No seriously.  I'm not wearing a watch.  No wait.  That's not it.  Um... Oh right...

It's time for Memeber of the Month.  No wait.  Member.  Member of the month.  Though Memeber of the month would be cool idea.  We could give a trophy to the best meme posted by a member an... Um Kris is looking at me.  I'd best get on with it.

So this month, after much deliberation and a few knife fights, the staff has decided to honour a member, like we do every month.  

This person has been a member for going on seven years, which let's face it is a good amount of time.  But that's nothing until you look at her post count, which has her going on 25 000 posts,  An impressive number to be sure.

Now I know what you're thinking, what else has she done?  Does she have a blog?  

Well to answer your second question first, she does have a blog, but she hasn't used it in ages and when it was in use, she used it for announcing absences and returns.

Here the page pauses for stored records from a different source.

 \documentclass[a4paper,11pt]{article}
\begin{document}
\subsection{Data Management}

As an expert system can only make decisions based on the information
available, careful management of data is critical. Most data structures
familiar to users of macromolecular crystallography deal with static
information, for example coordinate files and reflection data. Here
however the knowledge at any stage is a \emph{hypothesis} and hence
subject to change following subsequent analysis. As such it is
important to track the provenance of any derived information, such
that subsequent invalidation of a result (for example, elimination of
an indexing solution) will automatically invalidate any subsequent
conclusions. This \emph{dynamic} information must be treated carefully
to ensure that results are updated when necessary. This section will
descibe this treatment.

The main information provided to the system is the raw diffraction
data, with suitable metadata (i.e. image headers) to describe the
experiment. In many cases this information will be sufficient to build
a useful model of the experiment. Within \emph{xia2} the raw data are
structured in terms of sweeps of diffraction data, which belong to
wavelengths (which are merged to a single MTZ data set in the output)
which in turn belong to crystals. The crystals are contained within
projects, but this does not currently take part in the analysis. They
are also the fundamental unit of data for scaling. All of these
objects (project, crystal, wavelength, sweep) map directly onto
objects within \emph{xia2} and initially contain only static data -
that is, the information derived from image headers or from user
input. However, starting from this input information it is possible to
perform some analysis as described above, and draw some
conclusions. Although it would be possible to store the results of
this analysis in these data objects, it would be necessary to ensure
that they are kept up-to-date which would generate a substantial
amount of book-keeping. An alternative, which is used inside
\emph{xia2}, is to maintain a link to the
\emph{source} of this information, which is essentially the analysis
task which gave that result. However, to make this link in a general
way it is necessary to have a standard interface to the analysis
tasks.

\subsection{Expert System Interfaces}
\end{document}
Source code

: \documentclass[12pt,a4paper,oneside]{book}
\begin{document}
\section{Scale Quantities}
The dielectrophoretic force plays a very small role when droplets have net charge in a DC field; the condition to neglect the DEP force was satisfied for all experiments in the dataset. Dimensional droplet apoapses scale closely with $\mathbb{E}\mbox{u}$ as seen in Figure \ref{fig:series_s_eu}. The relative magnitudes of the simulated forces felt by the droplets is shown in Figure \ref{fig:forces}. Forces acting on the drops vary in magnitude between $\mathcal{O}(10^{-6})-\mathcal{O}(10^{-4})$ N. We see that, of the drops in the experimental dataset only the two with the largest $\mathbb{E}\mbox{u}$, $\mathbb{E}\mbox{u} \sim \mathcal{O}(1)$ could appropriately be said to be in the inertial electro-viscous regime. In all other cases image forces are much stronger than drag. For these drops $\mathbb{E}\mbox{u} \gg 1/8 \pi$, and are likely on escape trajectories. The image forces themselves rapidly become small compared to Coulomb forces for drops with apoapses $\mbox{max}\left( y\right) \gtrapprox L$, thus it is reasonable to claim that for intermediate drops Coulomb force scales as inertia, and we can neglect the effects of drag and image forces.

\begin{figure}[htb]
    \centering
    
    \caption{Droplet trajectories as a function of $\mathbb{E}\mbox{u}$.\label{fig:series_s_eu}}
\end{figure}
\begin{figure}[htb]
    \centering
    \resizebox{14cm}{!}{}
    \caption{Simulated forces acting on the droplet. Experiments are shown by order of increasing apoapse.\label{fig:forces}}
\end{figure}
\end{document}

As for what else has she done?  Well she has roleplayed.  Quite a lot actually.  And from what I've read she's a good writer and RPer.  If you wanted to read some of her stuff, should you be so inclined, the easiest place to find her in the Private RP section.  Just look for active RPs with literally thousands of posts and that will likely be her.  What, don't believe me?  Unexpected Deadly Romance is over 800 pages long.  Eldarin Shock is over 100 pages.  And those are just the active ones they are in.  There are others of course, including Kingdom of Torrentail for which she has a Master Gamer trophy.

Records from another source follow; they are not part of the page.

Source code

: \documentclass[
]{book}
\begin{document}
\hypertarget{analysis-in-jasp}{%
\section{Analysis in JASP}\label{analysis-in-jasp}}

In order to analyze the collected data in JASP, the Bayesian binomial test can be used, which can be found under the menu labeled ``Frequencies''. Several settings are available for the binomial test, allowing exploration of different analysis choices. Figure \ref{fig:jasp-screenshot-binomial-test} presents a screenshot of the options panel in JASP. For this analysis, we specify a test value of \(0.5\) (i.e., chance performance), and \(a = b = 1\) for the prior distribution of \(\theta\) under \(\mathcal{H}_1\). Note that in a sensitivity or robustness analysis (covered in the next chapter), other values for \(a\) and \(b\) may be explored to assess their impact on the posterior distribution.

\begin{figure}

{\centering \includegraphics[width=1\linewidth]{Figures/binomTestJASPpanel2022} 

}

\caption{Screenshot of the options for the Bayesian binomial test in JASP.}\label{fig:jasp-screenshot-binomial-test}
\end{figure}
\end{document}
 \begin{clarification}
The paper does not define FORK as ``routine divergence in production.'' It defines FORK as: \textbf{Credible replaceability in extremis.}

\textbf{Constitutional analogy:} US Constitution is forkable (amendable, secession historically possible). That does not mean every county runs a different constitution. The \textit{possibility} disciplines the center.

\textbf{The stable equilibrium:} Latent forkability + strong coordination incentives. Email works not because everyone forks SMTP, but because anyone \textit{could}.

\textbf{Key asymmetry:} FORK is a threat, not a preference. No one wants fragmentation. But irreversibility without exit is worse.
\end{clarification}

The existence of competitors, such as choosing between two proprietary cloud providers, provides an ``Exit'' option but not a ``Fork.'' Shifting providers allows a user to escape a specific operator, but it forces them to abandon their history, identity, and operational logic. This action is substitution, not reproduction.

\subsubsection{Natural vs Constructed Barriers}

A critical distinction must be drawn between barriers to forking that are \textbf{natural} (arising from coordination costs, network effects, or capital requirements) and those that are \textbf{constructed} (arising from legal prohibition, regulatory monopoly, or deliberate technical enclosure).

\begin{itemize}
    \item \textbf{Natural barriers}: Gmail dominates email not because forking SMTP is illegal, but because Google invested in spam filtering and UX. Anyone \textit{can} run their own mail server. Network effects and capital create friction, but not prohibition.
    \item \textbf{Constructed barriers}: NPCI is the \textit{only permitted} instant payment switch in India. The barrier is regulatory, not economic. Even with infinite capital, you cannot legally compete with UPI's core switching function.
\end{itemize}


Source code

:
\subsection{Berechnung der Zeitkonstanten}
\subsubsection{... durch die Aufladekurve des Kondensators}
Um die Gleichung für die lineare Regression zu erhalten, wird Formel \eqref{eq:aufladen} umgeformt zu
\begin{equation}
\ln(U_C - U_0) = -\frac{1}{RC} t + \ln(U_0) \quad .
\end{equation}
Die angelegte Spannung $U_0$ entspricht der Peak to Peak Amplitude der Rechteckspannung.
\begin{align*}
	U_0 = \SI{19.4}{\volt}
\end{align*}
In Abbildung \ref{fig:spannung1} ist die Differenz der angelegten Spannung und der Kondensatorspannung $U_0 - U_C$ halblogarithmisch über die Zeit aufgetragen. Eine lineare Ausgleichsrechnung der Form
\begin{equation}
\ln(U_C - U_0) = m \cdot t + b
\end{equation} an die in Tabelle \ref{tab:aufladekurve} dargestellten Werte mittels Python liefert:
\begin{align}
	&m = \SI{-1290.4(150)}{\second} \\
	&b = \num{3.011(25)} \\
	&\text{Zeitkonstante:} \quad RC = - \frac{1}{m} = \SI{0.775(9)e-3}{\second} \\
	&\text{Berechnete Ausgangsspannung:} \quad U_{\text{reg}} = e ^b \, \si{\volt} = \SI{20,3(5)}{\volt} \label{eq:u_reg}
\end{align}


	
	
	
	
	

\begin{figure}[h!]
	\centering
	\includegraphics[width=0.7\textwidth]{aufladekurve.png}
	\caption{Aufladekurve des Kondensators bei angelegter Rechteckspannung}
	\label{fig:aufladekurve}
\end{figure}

So no matter how you slice it, this lady has been one hell of a contributor to the site.  And we on the staff look forward to more years and more posts with her among us.

So join with me now in honouring the one!  The only! 

 :cheerleader: NoviDome! :cheerleader:

----------


## Kris

Way to go  @NoviDome;

----------


## Griff

Congrats

----------


## Omac

Wonderful! 

Remember you only win once, so get all of your demands out of the way before the deadline comes!

----------


## NoviDome

You guys, I am honoured  :luv: 
I never really considered myself a super active member of the forum since all I do is private roleplays, I don't participate in events and all that, so I hadn't expected this tribute! It was lovely to read, and it warmed my heart <3
THANK YOU!  :~xoxo~:

----------


## Summeralla

Congrats

----------


## Dnafein

Congratulations

----------


## StarCatcher

CONGRATS!!!!

----------


## Sparkz

WOoooooooOOOO Way to go! You're literally one of the best rp partners I have ever had! You go girl!

----------


## ｒａｂｂｉｔ

https://www.youtube.com/watch?v=x42aPmtnVDg

this is all i can think about now with that intro line

also, congrats NoviDome!

----------


## Merry



----------


## G

Congratulations!!! <3

----------


## Enigma



----------


## Merry



----------